Le personnage principal, Emmanuelle donc (Noémie Merlant), est employée par un grand groupe hôtelier de luxe. Son travail est de contrôler la qualité des établissements du groupe. Se faisant passer pour une cliente VIP, elle doit évaluer l’amabilité et les compétences du personnel, la rapidité mise à répondre aux attentes des clients, juger le confort et la propreté des lieux, vérifier que l’eau de la piscine est à la bonne température, au degré près, ou que les plats sortis des cuisines méritent leurs trois étoiles au guide Duchemin. Oui, il y a pire, comme travail… Pour autant, sa tâche est loin d’être facile. Déjà parce qu’elle doit tout évaluer avec des critères d’exigence très élevés, ce qui n’implique aucun relâchement ou aucun jugement approximatif. Et ensuite parce que, quand on l’envoie quelque part, c’est le plus souvent pour chercher la petite bête, le menu détail qui permettra à sa direction de se séparer d’un manager en place.

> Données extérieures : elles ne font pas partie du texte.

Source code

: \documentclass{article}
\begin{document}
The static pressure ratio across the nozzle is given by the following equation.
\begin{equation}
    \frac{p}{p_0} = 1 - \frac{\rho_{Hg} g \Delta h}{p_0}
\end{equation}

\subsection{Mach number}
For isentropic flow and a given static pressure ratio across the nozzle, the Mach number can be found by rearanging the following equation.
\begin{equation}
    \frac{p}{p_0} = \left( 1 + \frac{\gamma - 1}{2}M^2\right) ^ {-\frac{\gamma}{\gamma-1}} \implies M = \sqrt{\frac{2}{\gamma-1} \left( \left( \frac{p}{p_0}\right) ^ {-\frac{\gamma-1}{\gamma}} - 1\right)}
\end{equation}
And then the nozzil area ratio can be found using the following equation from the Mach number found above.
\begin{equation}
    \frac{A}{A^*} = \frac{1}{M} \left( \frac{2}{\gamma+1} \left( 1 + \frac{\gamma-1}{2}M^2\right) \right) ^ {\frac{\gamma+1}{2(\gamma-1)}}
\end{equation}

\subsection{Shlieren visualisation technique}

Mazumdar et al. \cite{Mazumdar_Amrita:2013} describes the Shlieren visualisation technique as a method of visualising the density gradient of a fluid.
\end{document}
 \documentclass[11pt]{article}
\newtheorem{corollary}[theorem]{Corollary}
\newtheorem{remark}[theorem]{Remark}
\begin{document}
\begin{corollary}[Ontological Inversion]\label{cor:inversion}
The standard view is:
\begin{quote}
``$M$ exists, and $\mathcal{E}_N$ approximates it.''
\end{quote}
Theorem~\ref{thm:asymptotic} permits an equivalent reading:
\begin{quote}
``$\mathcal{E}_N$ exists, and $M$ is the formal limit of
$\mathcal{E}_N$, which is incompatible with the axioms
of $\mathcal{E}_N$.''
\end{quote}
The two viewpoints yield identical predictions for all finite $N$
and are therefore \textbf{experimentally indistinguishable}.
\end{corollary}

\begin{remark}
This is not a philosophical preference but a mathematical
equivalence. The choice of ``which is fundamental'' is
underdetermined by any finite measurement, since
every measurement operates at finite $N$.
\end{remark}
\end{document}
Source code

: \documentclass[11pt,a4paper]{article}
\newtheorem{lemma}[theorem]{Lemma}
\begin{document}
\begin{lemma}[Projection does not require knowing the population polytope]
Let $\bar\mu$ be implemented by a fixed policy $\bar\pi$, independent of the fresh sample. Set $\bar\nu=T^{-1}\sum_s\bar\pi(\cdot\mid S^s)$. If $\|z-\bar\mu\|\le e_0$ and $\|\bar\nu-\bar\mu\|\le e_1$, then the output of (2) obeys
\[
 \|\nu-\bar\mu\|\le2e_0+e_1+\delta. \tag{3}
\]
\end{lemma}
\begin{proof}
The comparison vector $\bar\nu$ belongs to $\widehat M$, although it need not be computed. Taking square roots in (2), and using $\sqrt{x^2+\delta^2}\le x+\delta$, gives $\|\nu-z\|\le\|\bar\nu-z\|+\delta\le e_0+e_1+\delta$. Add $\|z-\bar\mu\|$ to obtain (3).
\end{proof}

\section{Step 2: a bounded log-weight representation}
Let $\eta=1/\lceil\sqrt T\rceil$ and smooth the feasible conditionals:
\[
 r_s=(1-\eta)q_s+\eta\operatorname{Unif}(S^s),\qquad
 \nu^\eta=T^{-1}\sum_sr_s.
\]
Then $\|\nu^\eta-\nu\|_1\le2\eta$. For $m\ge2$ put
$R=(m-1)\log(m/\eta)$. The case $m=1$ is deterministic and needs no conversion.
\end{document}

Dans le film, Emmanuelle est envoyée à Hong Kong pour inspecter le Rosefield Palace, qui vient de passer en deuxième place de la liste des meilleurs hôtels de la ville, et trouver une excuse pour licencier la gérante, Margot (Naomi Watts, curieusement sous-exploitée). Mais sur place, la contrôleuse ne constate aucun problème majeur. L’hôtel est cosy, l’ambiance feutrée et calme, le cadre luxueux, offrant toutes les prestations attendues d’un hôtel de ce genre, en plus d’une vue magnifique sur la ville. Le personnel est courtois, serviable, cherchant toujours à satisfaire rapidement les demandes particulières des clients. Et la directrice se montre irréprochable, menant ses troupes avec autorité et traitant les crises éventuelles avec rapidité et discrétion. Les seuls points problématiques notés sont le comportement d’un des grooms, qui, venu déposer le dîner, a eu l’impudence de la reluquer subrepticement alors qu’elle était dans son bain – sans rien tenter d’inconvenant, toutefois -, et l’étrange manège qui a lieu chaque jour près de la piscine, qui voit une “étudiante en littérature”, Zelda (Chacha Huang), entraîner des clients vers un bungalow pour des parties de jambes en l’air torrides. La jeune femme est en fait une escort, dont la présence est tolérée par l’hôtel, même si son commerce est interdit par le règlement intérieur. Emmanuelle, consciencieusement, va s’assurer que, sur ce point également, le client est satisfait en épiant les ébats de la demoiselle, puis, en grande professionnelle habituée à vérifier la fraîcheur des produits, en testant elle même l’expérience.
Le problème, c’est que l’héroïne est incapable d’apprécier la prestation à sa juste valeur puisqu’elle est désespérément frigide. Elle n’a aucun problème de libido, a fréquemment des fantasmes érotiques et n’a aucune peine pour susciter le désir des autres, flirter ou inviter à l’acte sexuel. Elle est juste moins douée pour atteindre l’orgasme.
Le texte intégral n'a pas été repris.